Petunjuk arah yang memberi dampak keselamatan bagi manusia, itulah petunjuk yang melahirkan kemaslahatan. Satu regu peserta penjelajahan tidak akan saling salah-menyalahkan, karena tidak menemukan masalah di tengah perjalanan.
Mari kita mengingat kembali apa yang telah diutarakan di muka, bahwa tiada petunjuk yang paling benar bagi manusia dalam mengarungi medan dunia selain Al-Quran. Artinya, Al-Quran pasti melahirkan kemaslahatan, bukan kerusakan.
Kita, sebagai muslim sekaligus khalifah muka bumi yang baik, adalah suatu keharusan berpedoman pada Al-Quran. Dengannya kita akan terhindar dari tindak-laku salah kaprah yang berakibat pada kerusakan, bukan kemaslahatan.Syeikh Abdul Qadir Jailani pernah berujar, “Jalan yang diajarkan syariat Islam adalah jalan yang paling tepat dalam pengerjaan ibadah kepada Allah. Karena itu bertakwalah kepada Allah dan hendaklah istiqomah dalam mengerjakan perintah-perintahnya dan menjauhi larangan-larangannya,”.
Seringkali kita tidak menyadari kalau kerusakan yang terjadi di sekitar kita justru ditimbulkan oleh ulah perbuatan kita, seperti kerusakan alam. Niat kita memang baik melakukan pembangunan demi kesejahteraan insan banyak. Tapi kita kerap melupakan tetunjuk arah yang Al-Quran jabarkan.
Pohon-pohon kita tebang tanpa aturan, dampaknya merusak ekosistem. Padahal, Allah mengingatkan kita melalui firman-Nya, “Dan janganlah kamu merugikan manusia dengan mengurangi hak-haknya dan janganlah berbuat kerusakan di muka bumi,” (QS Asy-Syu’ara [26]: 183).
Sungguh peringatan yang benar. Abai terhadap peringatan Allah, berarti menantang kehidupan yang serba susah. Tidak ada kedamaian dan ketentraman hidup di tengah-tengah kondisi yang rusak, baik kerusakan alam maupun kerusakan sosial.
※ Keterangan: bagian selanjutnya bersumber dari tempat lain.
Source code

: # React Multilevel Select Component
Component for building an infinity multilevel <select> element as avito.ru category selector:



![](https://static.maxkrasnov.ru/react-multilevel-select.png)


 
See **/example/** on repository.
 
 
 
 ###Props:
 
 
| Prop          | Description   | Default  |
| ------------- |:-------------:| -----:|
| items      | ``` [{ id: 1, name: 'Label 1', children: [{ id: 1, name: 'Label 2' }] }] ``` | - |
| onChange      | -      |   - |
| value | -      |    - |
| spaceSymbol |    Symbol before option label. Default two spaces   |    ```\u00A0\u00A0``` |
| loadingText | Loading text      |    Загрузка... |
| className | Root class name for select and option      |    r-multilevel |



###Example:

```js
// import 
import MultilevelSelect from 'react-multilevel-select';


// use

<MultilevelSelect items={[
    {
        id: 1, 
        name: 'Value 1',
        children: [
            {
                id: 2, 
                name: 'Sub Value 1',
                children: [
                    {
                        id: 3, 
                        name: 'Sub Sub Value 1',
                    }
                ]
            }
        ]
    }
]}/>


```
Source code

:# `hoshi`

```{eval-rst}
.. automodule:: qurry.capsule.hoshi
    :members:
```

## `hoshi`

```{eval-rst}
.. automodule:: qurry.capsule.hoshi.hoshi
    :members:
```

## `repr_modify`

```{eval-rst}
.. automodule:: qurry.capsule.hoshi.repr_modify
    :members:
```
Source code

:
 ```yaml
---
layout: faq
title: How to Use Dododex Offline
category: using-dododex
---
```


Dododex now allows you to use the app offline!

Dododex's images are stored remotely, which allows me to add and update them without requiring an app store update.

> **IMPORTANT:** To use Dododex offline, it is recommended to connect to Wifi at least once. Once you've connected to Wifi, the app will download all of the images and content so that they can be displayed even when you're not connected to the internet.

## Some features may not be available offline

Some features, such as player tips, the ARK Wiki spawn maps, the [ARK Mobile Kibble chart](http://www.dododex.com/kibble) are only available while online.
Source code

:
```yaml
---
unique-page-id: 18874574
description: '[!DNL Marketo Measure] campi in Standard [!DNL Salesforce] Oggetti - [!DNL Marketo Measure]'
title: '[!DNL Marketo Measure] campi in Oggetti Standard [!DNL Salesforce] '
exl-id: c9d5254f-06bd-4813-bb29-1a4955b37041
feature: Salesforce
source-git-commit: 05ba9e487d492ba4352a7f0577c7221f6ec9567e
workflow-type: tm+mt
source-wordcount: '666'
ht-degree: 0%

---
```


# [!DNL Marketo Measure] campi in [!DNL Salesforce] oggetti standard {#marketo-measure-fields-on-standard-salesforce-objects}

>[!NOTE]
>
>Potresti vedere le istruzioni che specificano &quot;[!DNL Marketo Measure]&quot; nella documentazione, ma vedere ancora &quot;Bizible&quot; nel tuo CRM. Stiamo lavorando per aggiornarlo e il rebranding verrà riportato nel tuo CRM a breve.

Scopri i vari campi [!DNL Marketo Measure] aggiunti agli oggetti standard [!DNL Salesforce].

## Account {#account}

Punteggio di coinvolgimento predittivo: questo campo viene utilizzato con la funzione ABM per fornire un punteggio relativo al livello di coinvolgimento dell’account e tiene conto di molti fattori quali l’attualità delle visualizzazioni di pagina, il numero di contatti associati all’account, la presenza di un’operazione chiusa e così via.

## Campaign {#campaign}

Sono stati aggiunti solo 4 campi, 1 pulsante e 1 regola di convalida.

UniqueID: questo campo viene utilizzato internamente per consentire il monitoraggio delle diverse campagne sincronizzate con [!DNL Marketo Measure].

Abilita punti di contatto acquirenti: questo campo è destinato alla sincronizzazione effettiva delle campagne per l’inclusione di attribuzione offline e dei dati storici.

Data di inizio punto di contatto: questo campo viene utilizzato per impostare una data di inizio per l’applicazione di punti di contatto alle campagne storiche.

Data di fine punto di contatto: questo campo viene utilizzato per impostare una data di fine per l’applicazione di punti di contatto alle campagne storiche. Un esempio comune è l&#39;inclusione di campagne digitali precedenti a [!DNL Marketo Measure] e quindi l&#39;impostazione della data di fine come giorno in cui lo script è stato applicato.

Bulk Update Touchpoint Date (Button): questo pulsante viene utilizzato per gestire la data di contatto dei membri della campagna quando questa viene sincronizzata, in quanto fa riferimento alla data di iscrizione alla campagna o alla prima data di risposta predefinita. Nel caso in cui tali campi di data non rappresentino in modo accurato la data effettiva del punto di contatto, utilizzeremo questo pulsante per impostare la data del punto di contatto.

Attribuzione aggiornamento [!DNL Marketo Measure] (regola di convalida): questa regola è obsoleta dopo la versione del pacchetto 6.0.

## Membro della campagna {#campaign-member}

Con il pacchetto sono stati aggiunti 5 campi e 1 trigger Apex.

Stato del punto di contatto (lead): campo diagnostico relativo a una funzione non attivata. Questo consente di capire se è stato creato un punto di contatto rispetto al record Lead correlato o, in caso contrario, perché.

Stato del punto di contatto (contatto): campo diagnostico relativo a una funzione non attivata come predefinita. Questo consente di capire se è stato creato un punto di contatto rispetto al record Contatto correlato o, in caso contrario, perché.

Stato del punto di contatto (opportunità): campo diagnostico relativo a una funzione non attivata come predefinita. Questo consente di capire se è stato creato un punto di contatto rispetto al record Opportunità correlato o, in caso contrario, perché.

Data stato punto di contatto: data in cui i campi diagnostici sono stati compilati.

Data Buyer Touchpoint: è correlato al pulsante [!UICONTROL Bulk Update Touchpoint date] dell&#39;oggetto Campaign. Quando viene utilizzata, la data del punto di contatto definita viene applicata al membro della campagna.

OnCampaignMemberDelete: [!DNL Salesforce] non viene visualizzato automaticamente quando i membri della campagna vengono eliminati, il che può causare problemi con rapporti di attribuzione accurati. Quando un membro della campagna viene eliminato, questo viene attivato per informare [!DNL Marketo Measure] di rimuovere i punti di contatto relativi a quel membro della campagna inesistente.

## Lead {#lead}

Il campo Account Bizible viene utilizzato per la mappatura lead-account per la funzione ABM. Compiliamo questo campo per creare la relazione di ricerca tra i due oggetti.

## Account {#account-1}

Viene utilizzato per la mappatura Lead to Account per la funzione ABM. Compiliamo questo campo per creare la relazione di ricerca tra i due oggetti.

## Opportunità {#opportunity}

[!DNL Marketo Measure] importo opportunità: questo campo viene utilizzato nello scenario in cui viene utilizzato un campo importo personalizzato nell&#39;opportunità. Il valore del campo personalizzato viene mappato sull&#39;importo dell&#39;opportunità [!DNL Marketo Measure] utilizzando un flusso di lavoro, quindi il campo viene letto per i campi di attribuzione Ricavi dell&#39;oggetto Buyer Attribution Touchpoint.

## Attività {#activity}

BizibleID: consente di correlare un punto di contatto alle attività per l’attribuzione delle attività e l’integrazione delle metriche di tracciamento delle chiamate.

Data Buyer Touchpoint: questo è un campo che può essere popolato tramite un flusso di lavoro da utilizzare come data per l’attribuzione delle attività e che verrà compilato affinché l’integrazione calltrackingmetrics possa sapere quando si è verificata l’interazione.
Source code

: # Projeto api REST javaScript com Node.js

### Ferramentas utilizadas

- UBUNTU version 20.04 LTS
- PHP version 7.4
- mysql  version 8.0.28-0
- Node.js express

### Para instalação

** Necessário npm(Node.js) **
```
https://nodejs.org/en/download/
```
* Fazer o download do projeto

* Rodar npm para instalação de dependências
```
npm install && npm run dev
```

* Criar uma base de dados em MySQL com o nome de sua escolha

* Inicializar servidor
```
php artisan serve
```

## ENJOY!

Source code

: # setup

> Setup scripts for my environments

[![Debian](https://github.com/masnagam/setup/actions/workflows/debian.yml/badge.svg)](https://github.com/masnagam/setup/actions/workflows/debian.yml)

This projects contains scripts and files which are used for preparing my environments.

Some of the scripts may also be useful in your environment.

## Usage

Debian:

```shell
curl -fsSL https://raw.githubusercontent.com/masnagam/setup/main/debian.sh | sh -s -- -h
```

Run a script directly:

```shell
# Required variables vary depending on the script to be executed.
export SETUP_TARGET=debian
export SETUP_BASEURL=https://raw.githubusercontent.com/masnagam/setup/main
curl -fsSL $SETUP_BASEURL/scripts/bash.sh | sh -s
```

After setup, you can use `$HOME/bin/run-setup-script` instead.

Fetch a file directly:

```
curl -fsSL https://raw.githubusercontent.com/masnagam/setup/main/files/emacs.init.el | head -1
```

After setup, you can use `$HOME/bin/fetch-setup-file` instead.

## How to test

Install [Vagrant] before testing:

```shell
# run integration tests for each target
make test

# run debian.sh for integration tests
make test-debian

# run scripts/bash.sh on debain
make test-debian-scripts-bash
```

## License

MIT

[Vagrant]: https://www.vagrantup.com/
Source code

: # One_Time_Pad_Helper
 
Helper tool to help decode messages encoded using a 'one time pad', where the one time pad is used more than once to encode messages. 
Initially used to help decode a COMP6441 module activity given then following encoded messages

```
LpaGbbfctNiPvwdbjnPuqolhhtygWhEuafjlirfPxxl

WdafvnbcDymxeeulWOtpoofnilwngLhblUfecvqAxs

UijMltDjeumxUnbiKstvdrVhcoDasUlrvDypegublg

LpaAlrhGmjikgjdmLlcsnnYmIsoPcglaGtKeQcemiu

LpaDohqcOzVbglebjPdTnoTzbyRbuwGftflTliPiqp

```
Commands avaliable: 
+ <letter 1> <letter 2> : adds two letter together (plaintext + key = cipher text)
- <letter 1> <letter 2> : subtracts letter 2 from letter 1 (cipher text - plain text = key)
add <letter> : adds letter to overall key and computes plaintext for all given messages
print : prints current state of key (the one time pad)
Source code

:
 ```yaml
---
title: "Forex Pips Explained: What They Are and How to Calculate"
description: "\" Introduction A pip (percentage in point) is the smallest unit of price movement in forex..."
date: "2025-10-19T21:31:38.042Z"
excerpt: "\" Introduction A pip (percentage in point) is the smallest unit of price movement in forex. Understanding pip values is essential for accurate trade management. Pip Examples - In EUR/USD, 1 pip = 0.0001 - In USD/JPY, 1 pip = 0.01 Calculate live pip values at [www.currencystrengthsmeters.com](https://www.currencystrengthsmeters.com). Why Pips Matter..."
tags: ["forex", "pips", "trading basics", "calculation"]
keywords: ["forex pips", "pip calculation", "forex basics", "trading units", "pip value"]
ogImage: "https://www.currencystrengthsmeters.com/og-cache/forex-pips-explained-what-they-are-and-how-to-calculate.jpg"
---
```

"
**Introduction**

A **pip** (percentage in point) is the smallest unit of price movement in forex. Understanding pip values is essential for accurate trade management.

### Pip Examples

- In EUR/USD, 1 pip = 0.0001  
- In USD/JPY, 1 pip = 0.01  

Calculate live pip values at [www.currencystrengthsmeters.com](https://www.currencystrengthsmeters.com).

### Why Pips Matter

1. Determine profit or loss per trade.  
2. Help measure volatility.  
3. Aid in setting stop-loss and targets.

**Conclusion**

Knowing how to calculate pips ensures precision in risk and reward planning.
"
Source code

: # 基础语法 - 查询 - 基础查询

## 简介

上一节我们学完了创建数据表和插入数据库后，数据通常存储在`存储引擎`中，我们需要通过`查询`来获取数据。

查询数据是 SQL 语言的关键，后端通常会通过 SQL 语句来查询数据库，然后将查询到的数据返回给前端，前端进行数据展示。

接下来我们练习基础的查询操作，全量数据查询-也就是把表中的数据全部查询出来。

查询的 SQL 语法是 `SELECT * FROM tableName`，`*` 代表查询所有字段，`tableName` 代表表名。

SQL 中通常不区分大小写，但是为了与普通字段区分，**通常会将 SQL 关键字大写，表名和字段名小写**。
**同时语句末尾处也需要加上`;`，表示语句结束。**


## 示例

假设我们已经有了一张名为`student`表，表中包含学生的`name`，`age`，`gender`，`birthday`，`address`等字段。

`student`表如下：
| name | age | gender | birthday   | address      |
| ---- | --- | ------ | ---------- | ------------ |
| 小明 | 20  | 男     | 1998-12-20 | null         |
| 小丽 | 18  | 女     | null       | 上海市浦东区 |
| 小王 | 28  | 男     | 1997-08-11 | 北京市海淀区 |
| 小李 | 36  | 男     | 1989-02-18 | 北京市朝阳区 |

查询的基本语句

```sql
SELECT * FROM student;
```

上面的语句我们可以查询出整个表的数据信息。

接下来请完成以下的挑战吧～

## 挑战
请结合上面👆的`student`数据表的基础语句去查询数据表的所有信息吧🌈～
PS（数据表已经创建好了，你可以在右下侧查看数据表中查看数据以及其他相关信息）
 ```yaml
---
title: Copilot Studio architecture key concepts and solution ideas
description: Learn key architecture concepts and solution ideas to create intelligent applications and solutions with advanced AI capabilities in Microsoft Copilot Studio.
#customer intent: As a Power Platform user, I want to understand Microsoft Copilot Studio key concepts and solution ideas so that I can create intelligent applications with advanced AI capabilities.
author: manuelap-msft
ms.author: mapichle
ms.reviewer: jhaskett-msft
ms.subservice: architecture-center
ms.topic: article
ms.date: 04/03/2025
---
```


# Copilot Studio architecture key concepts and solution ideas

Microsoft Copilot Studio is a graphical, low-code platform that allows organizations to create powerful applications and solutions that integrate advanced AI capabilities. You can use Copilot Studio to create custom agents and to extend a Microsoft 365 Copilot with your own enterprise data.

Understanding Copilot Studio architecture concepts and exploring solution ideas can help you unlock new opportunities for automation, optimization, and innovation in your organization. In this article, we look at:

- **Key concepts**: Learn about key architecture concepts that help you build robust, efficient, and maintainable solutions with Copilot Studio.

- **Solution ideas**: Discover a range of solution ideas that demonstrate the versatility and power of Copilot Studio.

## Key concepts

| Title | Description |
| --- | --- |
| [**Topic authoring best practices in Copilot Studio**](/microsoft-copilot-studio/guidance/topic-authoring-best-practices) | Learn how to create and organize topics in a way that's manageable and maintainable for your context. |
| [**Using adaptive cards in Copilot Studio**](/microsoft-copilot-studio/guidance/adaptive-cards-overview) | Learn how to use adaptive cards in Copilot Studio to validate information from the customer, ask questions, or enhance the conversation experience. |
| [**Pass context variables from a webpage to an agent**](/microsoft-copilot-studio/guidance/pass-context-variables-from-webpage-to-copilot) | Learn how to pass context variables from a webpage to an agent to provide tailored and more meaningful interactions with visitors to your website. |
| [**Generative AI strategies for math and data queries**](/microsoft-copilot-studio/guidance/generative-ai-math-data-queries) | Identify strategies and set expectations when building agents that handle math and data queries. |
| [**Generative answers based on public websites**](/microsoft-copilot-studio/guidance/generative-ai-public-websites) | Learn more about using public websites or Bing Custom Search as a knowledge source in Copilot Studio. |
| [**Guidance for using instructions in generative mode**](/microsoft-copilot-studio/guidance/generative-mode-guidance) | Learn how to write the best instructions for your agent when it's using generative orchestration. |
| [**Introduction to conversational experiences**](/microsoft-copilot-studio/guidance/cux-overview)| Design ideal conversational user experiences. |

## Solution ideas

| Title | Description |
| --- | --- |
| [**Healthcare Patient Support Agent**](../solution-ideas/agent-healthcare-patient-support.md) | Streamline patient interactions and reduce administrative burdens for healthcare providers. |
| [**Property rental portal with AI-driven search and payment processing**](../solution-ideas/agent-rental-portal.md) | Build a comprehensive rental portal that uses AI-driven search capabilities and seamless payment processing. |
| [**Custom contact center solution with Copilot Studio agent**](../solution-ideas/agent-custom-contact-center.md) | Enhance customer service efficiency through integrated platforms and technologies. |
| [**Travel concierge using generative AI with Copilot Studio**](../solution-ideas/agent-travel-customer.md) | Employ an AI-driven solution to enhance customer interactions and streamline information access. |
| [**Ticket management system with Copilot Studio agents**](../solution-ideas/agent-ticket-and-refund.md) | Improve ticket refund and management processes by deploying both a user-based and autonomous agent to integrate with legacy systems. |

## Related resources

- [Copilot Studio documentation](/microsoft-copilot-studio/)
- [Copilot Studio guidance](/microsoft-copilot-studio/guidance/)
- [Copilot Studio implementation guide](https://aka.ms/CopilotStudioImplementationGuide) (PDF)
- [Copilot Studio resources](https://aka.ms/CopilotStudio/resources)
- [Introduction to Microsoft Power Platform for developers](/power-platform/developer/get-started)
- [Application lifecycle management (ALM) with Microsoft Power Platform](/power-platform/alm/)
Kerusakan tatanan sosial antara lain ditandai dengan perselisihan dan fitnahan. Akibatnya penduduk bumi akan terpecah, murka Allah pun akan membuncah.
Maka, kalaulah belakangan ini kita menyaksikan begitu banyak kerusakan, baik alam maupun sosial, sudah sepantasnya jika kita bertanya ke dalam diri; sudahkah kita memposisikan Al-Quran sebagai petunjuk hidup?Syeikh Ibnu Taimiyyah berujar, “Apabila sebuah kaum berpecah belah, niscaya mereka akan rusak serta binasa, dan jika mereka bersatu, niscaya mereka akan baik dan berkuasa. Karena sesungguhnya persatuan adalah rahmat dan perpecahan adalah azab,”.
Kalaupun kita sudah merasa demikian, sementara kerusakan masih juga belum dapat ditanggulangi; mungkin kita kurang gigih mengajak orang lain untuk kembali ke petunjuk hakiki, yakni Al-Quran al-Karim. Ya, sebab kita tidak mungking menciptakan kemaslahatan seorang diri, melainkan membutuhkan tangan-tangan lain yang terorganisir dengan tepat.
Demikianlah, sesiapa yang menjadikan Al-Quran sebagai putunjuk hidupnya demi melahirkan kemaslahatan umat akan senantiasa menghindari perselisihan. Rasulullah sendiri pernah melakukannya seperti saat menunda rencana perombakan bangunan Ka’bah demi menjaga hati kaum muslimin; juga Ibnu Mas’ud saat mengingkari ‘Utsman demi menyempurnakan safar, Ia tetap salat di belakang ‘Utsman dengan sempurna.